§ **Records shown**
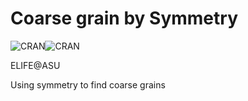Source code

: # Coarse grain by Symmetry
![CRAN](https://img.shields.io/badge/license-GPL_3.0-blue.svg)![CRAN](https://img.shields.io/badge/ASU-ELIFE-red.svg)

ELIFE@ASU

Using symmetry to find coarse grains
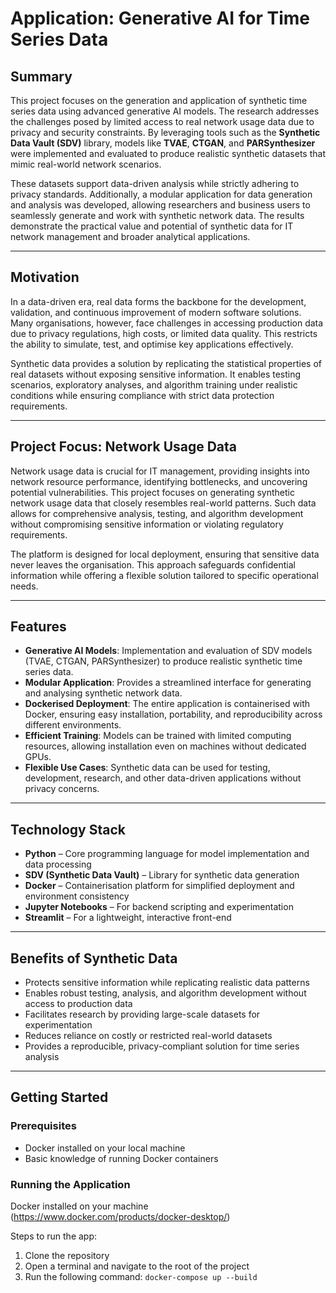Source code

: # Application: Generative AI for Time Series Data

## Summary

This project focuses on the generation and application of synthetic time series data using advanced generative AI models. The research addresses the challenges posed by limited access to real network usage data due to privacy and security constraints. By leveraging tools such as the **Synthetic Data Vault (SDV)** library, models like **TVAE**, **CTGAN**, and **PARSynthesizer** were implemented and evaluated to produce realistic synthetic datasets that mimic real-world network scenarios.  

These datasets support data-driven analysis while strictly adhering to privacy standards. Additionally, a modular application for data generation and analysis was developed, allowing researchers and business users to seamlessly generate and work with synthetic network data. The results demonstrate the practical value and potential of synthetic data for IT network management and broader analytical applications.

---

## Motivation

In a data-driven era, real data forms the backbone for the development, validation, and continuous improvement of modern software solutions. Many organisations, however, face challenges in accessing production data due to privacy regulations, high costs, or limited data quality. This restricts the ability to simulate, test, and optimise key applications effectively.  

Synthetic data provides a solution by replicating the statistical properties of real datasets without exposing sensitive information. It enables testing scenarios, exploratory analyses, and algorithm training under realistic conditions while ensuring compliance with strict data protection requirements.

---

## Project Focus: Network Usage Data

Network usage data is crucial for IT management, providing insights into network resource performance, identifying bottlenecks, and uncovering potential vulnerabilities. This project focuses on generating synthetic network usage data that closely resembles real-world patterns. Such data allows for comprehensive analysis, testing, and algorithm development without compromising sensitive information or violating regulatory requirements.

The platform is designed for local deployment, ensuring that sensitive data never leaves the organisation. This approach safeguards confidential information while offering a flexible solution tailored to specific operational needs.  

---

## Features

- **Generative AI Models**: Implementation and evaluation of SDV models (TVAE, CTGAN, PARSynthesizer) to produce realistic synthetic time series data.  
- **Modular Application**: Provides a streamlined interface for generating and analysing synthetic network data.  
- **Dockerised Deployment**: The entire application is containerised with Docker, ensuring easy installation, portability, and reproducibility across different environments.  
- **Efficient Training**: Models can be trained with limited computing resources, allowing installation even on machines without dedicated GPUs.  
- **Flexible Use Cases**: Synthetic data can be used for testing, development, research, and other data-driven applications without privacy concerns.  

---

## Technology Stack

- **Python** – Core programming language for model implementation and data processing  
- **SDV (Synthetic Data Vault)** – Library for synthetic data generation  
- **Docker** – Containerisation platform for simplified deployment and environment consistency  
- **Jupyter Notebooks** – For backend scripting and experimentation  
- **Streamlit** – For a lightweight, interactive front-end  

---

## Benefits of Synthetic Data

- Protects sensitive information while replicating realistic data patterns  
- Enables robust testing, analysis, and algorithm development without access to production data  
- Facilitates research by providing large-scale datasets for experimentation  
- Reduces reliance on costly or restricted real-world datasets  
- Provides a reproducible, privacy-compliant solution for time series analysis  

---

## Getting Started

### Prerequisites

- Docker installed on your local machine  
- Basic knowledge of running Docker containers  

### Running the Application

Docker installed on your machine (https://www.docker.com/products/docker-desktop/)

Steps to run the app:

1. Clone the repository
2. Open a terminal and navigate to the root of the project
3. Run the following command: `docker-compose up --build`
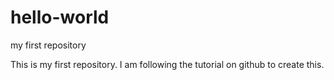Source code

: # hello-world
my first repository

This is my first repository. I am following the tutorial on github to create this.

§ **About this exercise**
An exact copy of the lines above, from the one containing "These datasets support" down to the one containing "## Features" and including both, is the whole answer; retype it and nothing else.

§ **Exercise response**
These datasets support data-driven analysis while strictly adhering to privacy standards. Additionally, a modular application for data generation and analysis was developed, allowing researchers and business users to seamlessly generate and work with synthetic network data. The results demonstrate the practical value and potential of synthetic data for IT network management and broader analytical applications.

---

## Motivation

In a data-driven era, real data forms the backbone for the development, validation, and continuous improvement of modern software solutions. Many organisations, however, face challenges in accessing production data due to privacy regulations, high costs, or limited data quality. This restricts the ability to simulate, test, and optimise key applications effectively.  

Synthetic data provides a solution by replicating the statistical properties of real datasets without exposing sensitive information. It enables testing scenarios, exploratory analyses, and algorithm training under realistic conditions while ensuring compliance with strict data protection requirements.

---

## Project Focus: Network Usage Data

Network usage data is crucial for IT management, providing insights into network resource performance, identifying bottlenecks, and uncovering potential vulnerabilities. This project focuses on generating synthetic network usage data that closely resembles real-world patterns. Such data allows for comprehensive analysis, testing, and algorithm development without compromising sensitive information or violating regulatory requirements.

The platform is designed for local deployment, ensuring that sensitive data never leaves the organisation. This approach safeguards confidential information while offering a flexible solution tailored to specific operational needs.  

---

## Features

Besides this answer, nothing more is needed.